Because this is a pattern. The illogical leaps propel many scenes – sometimes in succession – contradicting the characters as well. At one moment, Prithwish seems like an uncompromising old hand – shockingly stubborn in realising his vile ends – while the next he behaves like a gullible teenager, ready to believe any cock-and-bull story.
This unrelenting and bleak drama also darts in one lane. Besides some sporadic humour, it doesn’t have space or patience for anything else. It first elicits tedium, then a slow, consistent frustration.
It’s undecided about its broad tone, too. If the film’s primary setting, the village in Gujarat, inches close to the edges of dystopia (even though the very definition of that word has become contested in the India of today), then its polar opposite reeks of utopia.
While escaping from his father, for instance, Jayeshbhai drives into a local fair. The loudspeaker underscores the virtues of a baby girl, followed by “beti bachao, beti padhao”. The owner of a homestay there betrays Jayeshbhai by informing Prithwish. But his wife, a fierce Bengali woman (who insults her man at every opportunity), saves them by pointing a knife at her husband. This is a typical Hindi film disease: If your film is about a particular theme, then everything in that world must revolve around it – and, like a hat-doff to Newtonian mechanics, every character must have an equal and opposite (read: extreme!) counterpart.
Take a more crucial subplot: a village, Ladopur, in Haryana, devoid of women. Its men have become so helpless that they invite women from all over the country, promising them a life of dignity and equality. They’ve also taken a pledge of non-violence.
Surely, Ladopur doesn’t (wholly) exist, giving this movie a quasi-alternate reality feel. This isn’t a problem by itself – the problem is, the film doesn’t seem to be aware of such lunges. This, too, feels like a convenient plot point. Trying to find a safe space for Mudra and Sidhi, Jayeshbhai finds it via an online search. One message later, its sarpanch (Puneet Issar) invites them over. The Ladopur portion, trying hard to be absurd and funny and subversive, finds itself in cinematic no man’s land. It takes remarkable skill to flit from farce to realism, and Jayeshbhai Jordaar isn’t even close.

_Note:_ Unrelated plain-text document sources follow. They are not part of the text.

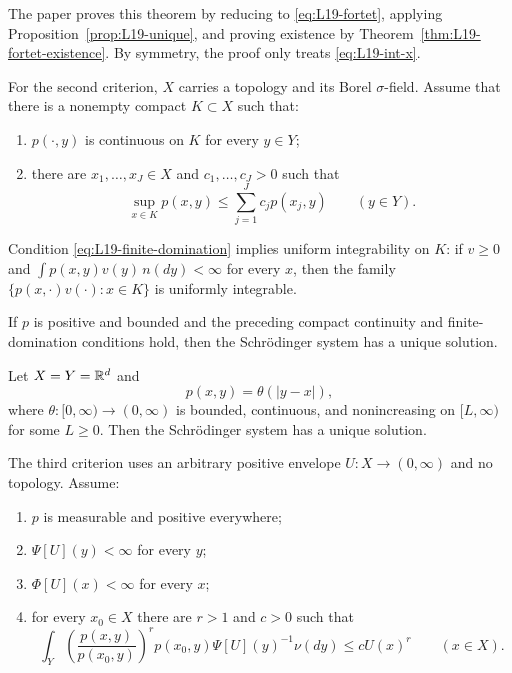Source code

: The paper proves this theorem by reducing to \eqref{eq:L19-fortet}, applying Proposition~\ref{prop:L19-unique}, and proving existence by Theorem~\ref{thm:L19-fortet-existence}.  By symmetry, the proof only treats \eqref{eq:L19-int-x}.

For the second criterion, $X$ carries a topology and its Borel $\sigma$-field.  Assume that there is a nonempty compact $K\subset X$ such that:
\begin{enumerate}[label=(\alph*),leftmargin=2em]
\item $p(\cdot,y)$ is continuous on $K$ for every $y\in Y$;
\item there are $x_1,\dots,x_J\in X$ and $c_1,\dots,c_J>0$ such that
\begin{equation}\label{eq:L19-finite-domination}
 \sup_{x\in K}p(x,y)\le\sum_{j=1}^Jc_jp(x_j,y)
 \qquad(y\in Y).
\end{equation}
\end{enumerate}
Condition \eqref{eq:L19-finite-domination} implies uniform integrability on $K$: if $v\ge0$ and $\int p(x,y)v(y)\,n(dy)<\infty$ for every $x$, then the family $\{p(x,\cdot)v(\cdot):x\in K\}$ is uniformly integrable.

\begin{theorem}\label{thm:L19-topological}
If $p$ is positive and bounded and the preceding compact continuity and finite-domination conditions hold, then the Schr\"odinger system has a unique solution.
\end{theorem}

\begin{corollary}\label{cor:L19-radial}
Let $X=Y=\R^d$ and
\[
 p(x,y)=\theta(|y-x|),
\]
where $\theta:[0,\infty)\to(0,\infty)$ is bounded, continuous, and nonincreasing on $[L,\infty)$ for some $L\ge0$.  Then the Schr\"odinger system has a unique solution.
\end{corollary}

The third criterion uses an arbitrary positive envelope $U:X\to(0,\infty)$ and no topology.  Assume:
\begin{enumerate}[label=(\alph*),leftmargin=2em]
\item $p$ is measurable and positive everywhere;
\item $\Psi[U](y)<\infty$ for every $y$;
\item $\Phi[U](x)<\infty$ for every $x$;
\item for every $x_0\in X$ there are $r>1$ and $c>0$ such that
\begin{equation}\label{eq:L19-holder-condition}
 \int_Y\left(\frac{p(x,y)}{p(x_0,y)}\right)^r
 p(x_0,y)\Psi[U](y)^{-1}\nu(dy)
 \le cU(x)^r
 \qquad(x\in X).
\end{equation}
\end{enumerate}

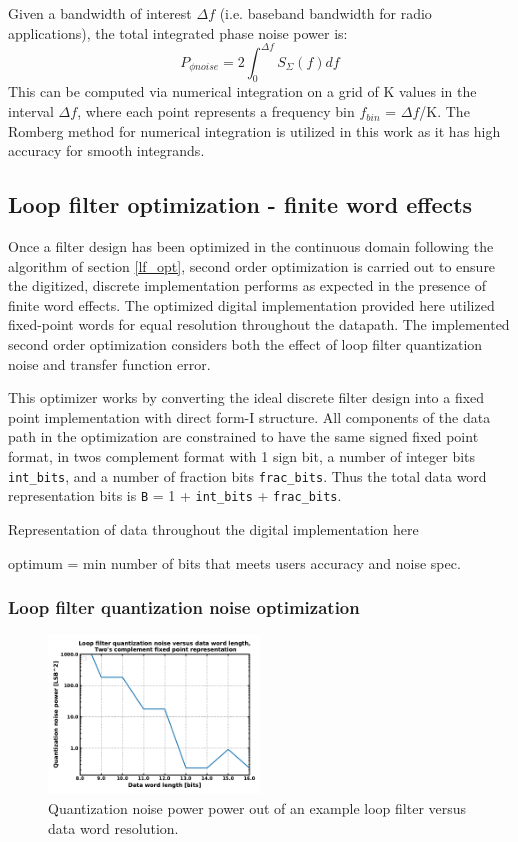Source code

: 	Given a bandwidth of interest $\Delta f$ (i.e. baseband bandwidth for radio applications), the total integrated phase noise power is:
	\begin{equation}
		P_{\phi noise} = 2\int_0^{\Delta f} S_{\Sigma}(f)df
	\end{equation}
	This can be computed via numerical integration on a grid of K values in the interval $\Delta f$, where each point represents a frequency bin $f_{bin}$ = $\Delta f$/K. The Romberg method for numerical integration \cite{numerical_methods_2011} is utilized in this work as it has high accuracy for smooth integrands.


\subsection{Loop filter optimization - finite word effects}
Once a filter design has been optimized in the continuous domain following the algorithm of section \ref{lf_opt}, second order optimization is carried out to ensure the digitized, discrete implementation performs as expected in the presence of finite word effects. The optimized digital implementation provided here utilized fixed-point words for equal resolution throughout the datapath. The implemented second order optimization considers both the effect of loop filter quantization noise and transfer function error.

This optimizer works by converting the ideal discrete filter design into a fixed point implementation with direct form-I structure. All components of the data path in the optimization are constrained to have the same signed fixed point format, in twos complement format with 1 sign bit, a number of integer bits \texttt{int\_bits}, and a number of fraction bits \texttt{frac\_bits}. Thus the total data word representation bits is \texttt{B} = 1 + \texttt{int\_bits} + \texttt{frac\_bits}.

Representation of data throughout the digital implementation here

optimum = min number of bits that meets users accuracy and noise spec.

\subsubsection{Loop filter quantization noise optimization}

\begin{figure}[htb!]
	\center\includegraphics[width=0.5\textwidth, angle=0]{figs/lf_quant_noise.pdf}
	\caption{Quantization noise power power out of an example loop filter versus data word resolution.}
	\label{fig:lf_quant_mse}
\end{figure}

It’s also overcrowded. New subplots, characters, plot twists, narrative misdirection greet us often. They don’t elevate the film, but make it lose sight of basic things.
For a film championing the dignity of women, its female lead, Mudra, is passive. She doesn’t do much except whimper, obey and follow. I last remember seeing such a pitiable heroine in a Hindi film in Kabir Singh (whose Telugu original, Arjun Reddy, had Pandey making her debut). Singh whips up some humour, even a dash of pathos – his initial shame and helplessness brought by his family is striking – but he’s limited by the limited material. It’s become a pattern with him: a gifted actor trying his best to shine in a spate of mediocre films.
Bollywood must be the opposite of King Midas. It touches gold and turns it plastic.